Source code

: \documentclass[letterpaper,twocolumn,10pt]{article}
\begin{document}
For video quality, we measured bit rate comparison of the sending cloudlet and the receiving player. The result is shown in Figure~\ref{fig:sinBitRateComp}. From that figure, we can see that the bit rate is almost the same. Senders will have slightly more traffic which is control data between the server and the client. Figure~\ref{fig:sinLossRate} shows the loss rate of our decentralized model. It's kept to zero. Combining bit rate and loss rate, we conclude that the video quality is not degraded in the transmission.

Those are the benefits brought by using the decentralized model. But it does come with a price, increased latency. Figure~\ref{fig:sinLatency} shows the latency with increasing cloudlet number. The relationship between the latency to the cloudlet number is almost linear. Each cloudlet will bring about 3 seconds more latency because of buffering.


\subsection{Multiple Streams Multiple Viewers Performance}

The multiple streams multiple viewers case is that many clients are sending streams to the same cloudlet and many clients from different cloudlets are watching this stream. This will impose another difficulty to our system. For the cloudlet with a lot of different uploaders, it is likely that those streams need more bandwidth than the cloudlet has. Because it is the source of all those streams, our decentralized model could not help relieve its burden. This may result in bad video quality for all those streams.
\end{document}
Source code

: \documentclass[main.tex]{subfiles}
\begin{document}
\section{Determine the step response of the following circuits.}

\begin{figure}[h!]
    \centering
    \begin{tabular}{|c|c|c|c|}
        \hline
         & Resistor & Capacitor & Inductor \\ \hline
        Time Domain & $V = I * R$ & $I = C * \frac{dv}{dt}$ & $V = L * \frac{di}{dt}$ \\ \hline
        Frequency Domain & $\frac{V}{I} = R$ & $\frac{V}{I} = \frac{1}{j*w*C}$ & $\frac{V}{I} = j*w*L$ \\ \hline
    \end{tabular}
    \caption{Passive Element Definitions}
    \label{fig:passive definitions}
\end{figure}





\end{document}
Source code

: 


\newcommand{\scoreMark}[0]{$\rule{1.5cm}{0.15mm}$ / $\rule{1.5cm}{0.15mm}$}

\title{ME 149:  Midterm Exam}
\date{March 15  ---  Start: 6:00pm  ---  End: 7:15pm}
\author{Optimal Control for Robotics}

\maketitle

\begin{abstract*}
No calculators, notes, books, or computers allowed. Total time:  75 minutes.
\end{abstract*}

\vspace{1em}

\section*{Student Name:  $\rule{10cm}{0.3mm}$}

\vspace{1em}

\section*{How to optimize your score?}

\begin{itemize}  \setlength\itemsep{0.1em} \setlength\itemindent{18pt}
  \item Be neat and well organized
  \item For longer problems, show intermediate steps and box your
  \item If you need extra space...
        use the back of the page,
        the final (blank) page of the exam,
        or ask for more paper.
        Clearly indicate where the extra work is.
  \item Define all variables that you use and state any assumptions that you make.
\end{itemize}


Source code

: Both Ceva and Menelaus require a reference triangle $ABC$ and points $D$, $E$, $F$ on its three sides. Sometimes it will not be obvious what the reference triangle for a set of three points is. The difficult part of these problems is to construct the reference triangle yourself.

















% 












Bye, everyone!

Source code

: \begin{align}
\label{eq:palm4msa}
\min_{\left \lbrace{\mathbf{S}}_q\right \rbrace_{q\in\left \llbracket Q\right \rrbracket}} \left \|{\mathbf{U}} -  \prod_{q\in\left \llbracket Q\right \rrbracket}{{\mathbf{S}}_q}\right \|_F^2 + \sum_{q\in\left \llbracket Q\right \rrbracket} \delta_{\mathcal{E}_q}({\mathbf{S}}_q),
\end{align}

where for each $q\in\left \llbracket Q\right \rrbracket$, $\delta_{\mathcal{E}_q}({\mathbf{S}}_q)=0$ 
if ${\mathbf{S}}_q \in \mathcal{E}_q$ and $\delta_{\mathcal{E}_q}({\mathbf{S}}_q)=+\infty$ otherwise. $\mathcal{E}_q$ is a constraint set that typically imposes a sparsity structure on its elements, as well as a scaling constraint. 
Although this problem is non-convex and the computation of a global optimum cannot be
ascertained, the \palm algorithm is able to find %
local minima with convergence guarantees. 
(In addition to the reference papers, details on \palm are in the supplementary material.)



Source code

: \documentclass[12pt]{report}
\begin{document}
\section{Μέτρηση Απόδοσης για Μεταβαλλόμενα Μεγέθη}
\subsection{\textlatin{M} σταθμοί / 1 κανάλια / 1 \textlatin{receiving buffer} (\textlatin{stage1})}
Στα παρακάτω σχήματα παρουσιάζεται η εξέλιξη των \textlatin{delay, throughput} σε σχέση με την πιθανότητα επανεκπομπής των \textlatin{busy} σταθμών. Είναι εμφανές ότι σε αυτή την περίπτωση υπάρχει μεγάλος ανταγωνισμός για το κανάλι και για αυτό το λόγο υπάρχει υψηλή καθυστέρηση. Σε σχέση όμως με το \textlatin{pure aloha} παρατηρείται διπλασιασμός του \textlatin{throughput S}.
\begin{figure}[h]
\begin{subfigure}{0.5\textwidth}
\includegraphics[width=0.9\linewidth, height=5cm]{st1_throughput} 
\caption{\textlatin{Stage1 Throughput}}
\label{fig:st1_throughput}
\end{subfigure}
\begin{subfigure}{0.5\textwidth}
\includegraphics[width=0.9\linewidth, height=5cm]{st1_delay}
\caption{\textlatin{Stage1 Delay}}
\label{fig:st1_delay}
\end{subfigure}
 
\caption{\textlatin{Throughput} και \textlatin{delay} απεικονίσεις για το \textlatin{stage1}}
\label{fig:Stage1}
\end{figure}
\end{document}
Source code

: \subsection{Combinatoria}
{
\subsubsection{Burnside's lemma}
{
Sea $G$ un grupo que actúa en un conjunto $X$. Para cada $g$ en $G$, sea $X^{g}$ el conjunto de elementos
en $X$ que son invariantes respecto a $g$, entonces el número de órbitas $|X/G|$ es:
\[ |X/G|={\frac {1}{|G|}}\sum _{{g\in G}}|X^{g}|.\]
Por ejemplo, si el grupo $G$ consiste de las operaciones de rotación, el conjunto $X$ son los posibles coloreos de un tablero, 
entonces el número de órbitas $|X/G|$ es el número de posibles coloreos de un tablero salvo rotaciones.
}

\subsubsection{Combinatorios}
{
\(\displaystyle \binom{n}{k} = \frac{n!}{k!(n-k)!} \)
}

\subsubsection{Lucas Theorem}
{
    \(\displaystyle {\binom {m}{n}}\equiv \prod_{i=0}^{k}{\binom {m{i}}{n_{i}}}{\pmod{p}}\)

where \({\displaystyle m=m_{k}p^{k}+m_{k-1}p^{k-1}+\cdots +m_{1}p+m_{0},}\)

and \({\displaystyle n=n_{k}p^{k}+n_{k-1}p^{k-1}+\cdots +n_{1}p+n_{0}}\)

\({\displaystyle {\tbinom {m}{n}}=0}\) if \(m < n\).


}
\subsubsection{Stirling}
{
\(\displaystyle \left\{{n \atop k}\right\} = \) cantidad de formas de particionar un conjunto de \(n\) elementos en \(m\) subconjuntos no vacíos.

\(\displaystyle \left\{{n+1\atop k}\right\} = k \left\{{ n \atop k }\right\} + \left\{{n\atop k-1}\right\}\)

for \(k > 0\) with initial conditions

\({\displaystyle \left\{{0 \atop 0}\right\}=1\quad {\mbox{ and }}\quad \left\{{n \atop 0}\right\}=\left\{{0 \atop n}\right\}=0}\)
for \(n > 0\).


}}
______
▶ _Prompt_
Apply a filter for "page" to the entries and show each line that passes.

▶ _Expected answer_
        use the back of the page,
        the final (blank) page of the exam,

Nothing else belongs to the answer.